Updated: 2014-03-21 16:33 (chinadaily.com.cn)
London Chinatown, Britain: live with traditions

Chinatowns in Europe

London Chinatown a few days before the Chinese Spring Festival on Jan 21, 2014. [Photo/icpress.cn] 

The arrival of Chinese from Hong Kong who began opening restaurants outside Limehouse Chinatown before the war, eased the transition of today's Chinatown close to Soho, occupying the area in and around Gerrard Street, and then by the 1970's spilling over on to Shaftsbury Avenue.
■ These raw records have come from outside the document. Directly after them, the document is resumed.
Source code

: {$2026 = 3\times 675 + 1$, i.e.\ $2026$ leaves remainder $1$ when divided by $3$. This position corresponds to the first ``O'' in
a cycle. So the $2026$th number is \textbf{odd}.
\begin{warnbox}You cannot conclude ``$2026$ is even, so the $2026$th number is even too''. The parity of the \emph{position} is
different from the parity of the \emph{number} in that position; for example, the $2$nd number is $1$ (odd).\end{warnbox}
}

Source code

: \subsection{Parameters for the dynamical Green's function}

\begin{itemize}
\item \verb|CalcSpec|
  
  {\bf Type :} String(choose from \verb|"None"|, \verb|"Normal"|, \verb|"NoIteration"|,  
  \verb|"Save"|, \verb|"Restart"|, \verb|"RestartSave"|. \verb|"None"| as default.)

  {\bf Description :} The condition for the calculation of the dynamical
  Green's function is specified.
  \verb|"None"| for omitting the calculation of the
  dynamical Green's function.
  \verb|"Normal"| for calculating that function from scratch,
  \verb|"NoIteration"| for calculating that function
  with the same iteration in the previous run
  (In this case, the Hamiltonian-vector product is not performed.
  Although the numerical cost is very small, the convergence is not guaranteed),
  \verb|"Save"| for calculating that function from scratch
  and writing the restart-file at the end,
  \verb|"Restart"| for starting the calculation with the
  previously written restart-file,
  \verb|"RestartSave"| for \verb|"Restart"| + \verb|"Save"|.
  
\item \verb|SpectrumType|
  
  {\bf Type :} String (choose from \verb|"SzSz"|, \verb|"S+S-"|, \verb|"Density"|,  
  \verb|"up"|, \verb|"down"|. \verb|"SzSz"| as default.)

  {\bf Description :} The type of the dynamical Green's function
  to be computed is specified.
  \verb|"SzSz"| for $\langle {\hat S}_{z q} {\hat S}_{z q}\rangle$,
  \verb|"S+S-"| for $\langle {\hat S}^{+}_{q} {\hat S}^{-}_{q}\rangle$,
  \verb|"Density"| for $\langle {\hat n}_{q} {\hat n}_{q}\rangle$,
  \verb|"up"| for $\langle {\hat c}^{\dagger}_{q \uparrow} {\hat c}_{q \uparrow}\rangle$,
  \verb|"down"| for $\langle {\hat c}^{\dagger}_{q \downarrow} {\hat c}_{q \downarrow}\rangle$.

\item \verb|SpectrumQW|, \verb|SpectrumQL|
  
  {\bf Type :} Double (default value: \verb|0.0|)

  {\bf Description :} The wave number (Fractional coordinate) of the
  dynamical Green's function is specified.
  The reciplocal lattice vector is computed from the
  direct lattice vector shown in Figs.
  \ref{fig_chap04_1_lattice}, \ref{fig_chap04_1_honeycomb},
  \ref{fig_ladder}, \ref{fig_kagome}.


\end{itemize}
Compared to New York or San Francisco Chinatowns, Soho Chinatown is small. Which may explain why most Chinese in London do not live there.

Unlike Limehouse Chinatown, today's Chinatown in the City of Westminister is no longer on the fringe but is part of the hustle and bustle of a gentrifying west end.

Although the light of adventure has gone out of today's Chinatown, it has nonetheless retained a shadow of its former self. Oddly, it has no temples, very few souvenir shops, but no museums.

Chinatowns in Europe

A barbecue restaurant in the Limehouse Chinatown in the early days. [Photo/Xinhua]

Its raison d'etre is to serve the Chinese community, through many programs which ease the plight of the elderly and ease the new emigrants into the hustle and bustle of London.

London Chinatown today

Today's Chinatown is a designated tourist stop, for its restaurants and lion dances and lunar New Year and Mid Autumn celebrations. Its archway, paifang (牌坊) or ornamental gates mark its boundaries.  Today it is a spot for Londoner, out of towner, or foreigner to eat a variety of Chinese fare.

Thanks to its proximity to Covent Gardens, the theater district, Leister Square, and Piccadilly Circus, it has become a part of today's trendy, but hardly swinging, London.

Chinatowns in Europe

The Chinatown moved to the Soho district after the second world war. [Photo/Xinhua]

 Yet, it remains a tourist spot. Its paifang transports the ordinary Londoner or the tourist into a world of one's fancy about China; its fairy lights add a splash of color and enchantment. The tones of Chinese disorient ever so slightly which lend a playful melody to chimes of the imagination.

Celebrations in London Chinatown

Its major festival, the lunar or Chinese New Year attract a goodly crowd of onlookers whose enthusiasm is heightened by the millennia old lion dances, the drums and cymbals, and the seemingly strangeness of it all. It makes the onlooker immune to everyday reality and a contrast to it. It is also the central focus point during special occasions such as the telecast of 1997 Hong Kong Handover and the passing of the 2008 Beijing Olympic torch.

Thus, today's Chinatown in its own manner is part and parcel of London, yet through its food and cultural events awakened the romantic in each of us. Yet, it is as much a commodity as a splash of colour and a change from the ordinary drill of life.

In 2007, a plan was developed by the Prince Foundation For Built Environment to transform London Chinatown to become the "Best Chinatown in the world" and to recognise Asian culture and diversity.